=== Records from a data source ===
■ ■ ■ ■ ■ ■ ■
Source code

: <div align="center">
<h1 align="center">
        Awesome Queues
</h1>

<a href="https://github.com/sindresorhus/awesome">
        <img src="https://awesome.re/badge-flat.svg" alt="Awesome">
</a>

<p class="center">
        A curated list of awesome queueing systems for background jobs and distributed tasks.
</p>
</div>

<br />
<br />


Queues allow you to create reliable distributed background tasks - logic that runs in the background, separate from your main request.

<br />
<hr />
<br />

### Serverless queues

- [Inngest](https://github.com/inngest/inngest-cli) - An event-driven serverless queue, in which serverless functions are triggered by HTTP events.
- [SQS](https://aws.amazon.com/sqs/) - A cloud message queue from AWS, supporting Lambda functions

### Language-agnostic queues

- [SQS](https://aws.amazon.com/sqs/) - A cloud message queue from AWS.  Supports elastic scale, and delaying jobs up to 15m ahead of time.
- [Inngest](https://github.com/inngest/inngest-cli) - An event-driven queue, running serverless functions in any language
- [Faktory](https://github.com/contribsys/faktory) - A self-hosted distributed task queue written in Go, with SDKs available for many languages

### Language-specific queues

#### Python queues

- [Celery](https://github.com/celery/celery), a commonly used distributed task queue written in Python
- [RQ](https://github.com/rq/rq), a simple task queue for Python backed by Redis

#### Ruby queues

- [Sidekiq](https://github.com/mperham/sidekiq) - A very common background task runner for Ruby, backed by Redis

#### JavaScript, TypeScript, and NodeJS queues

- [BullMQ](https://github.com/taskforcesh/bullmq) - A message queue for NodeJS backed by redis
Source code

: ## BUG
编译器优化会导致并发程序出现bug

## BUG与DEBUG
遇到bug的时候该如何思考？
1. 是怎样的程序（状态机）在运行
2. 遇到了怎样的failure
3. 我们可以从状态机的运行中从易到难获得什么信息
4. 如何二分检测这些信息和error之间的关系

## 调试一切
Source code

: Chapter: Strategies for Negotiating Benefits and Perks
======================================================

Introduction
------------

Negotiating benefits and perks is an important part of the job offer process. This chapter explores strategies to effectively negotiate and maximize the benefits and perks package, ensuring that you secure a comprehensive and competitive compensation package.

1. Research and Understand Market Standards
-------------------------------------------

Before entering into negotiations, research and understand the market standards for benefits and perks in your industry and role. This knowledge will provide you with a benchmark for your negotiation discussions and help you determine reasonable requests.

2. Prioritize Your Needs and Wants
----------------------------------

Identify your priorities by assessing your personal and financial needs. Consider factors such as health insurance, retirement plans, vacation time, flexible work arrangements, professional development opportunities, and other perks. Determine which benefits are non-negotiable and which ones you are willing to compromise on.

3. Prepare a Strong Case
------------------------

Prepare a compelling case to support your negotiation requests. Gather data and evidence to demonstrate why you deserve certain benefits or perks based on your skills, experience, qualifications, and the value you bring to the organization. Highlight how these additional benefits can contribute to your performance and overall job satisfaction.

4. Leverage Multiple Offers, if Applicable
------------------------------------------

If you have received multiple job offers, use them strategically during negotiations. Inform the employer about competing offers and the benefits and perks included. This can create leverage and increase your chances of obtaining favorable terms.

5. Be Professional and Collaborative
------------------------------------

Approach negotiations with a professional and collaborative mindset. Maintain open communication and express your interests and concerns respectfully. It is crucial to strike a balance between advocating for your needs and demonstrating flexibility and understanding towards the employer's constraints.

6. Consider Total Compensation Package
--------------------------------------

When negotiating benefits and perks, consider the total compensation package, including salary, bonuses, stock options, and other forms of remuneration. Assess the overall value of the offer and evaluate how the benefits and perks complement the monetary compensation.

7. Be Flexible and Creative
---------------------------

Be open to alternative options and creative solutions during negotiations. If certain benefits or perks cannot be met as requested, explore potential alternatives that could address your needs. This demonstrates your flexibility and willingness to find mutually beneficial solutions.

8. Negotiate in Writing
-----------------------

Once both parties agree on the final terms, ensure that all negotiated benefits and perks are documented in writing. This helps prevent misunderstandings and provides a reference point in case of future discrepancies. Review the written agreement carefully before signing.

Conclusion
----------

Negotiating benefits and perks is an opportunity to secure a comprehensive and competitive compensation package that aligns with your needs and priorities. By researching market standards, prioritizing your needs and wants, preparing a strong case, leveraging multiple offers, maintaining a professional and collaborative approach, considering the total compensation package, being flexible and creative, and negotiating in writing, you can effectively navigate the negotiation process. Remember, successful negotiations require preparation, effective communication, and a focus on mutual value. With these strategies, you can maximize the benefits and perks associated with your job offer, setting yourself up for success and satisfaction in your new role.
■ ■ ■ ■ ■ ■ ■
=== Your task ===
How many lines in the entries above include the string "driven"? Please answer with that number and nothing more.

=== Answer for this exercise ===
2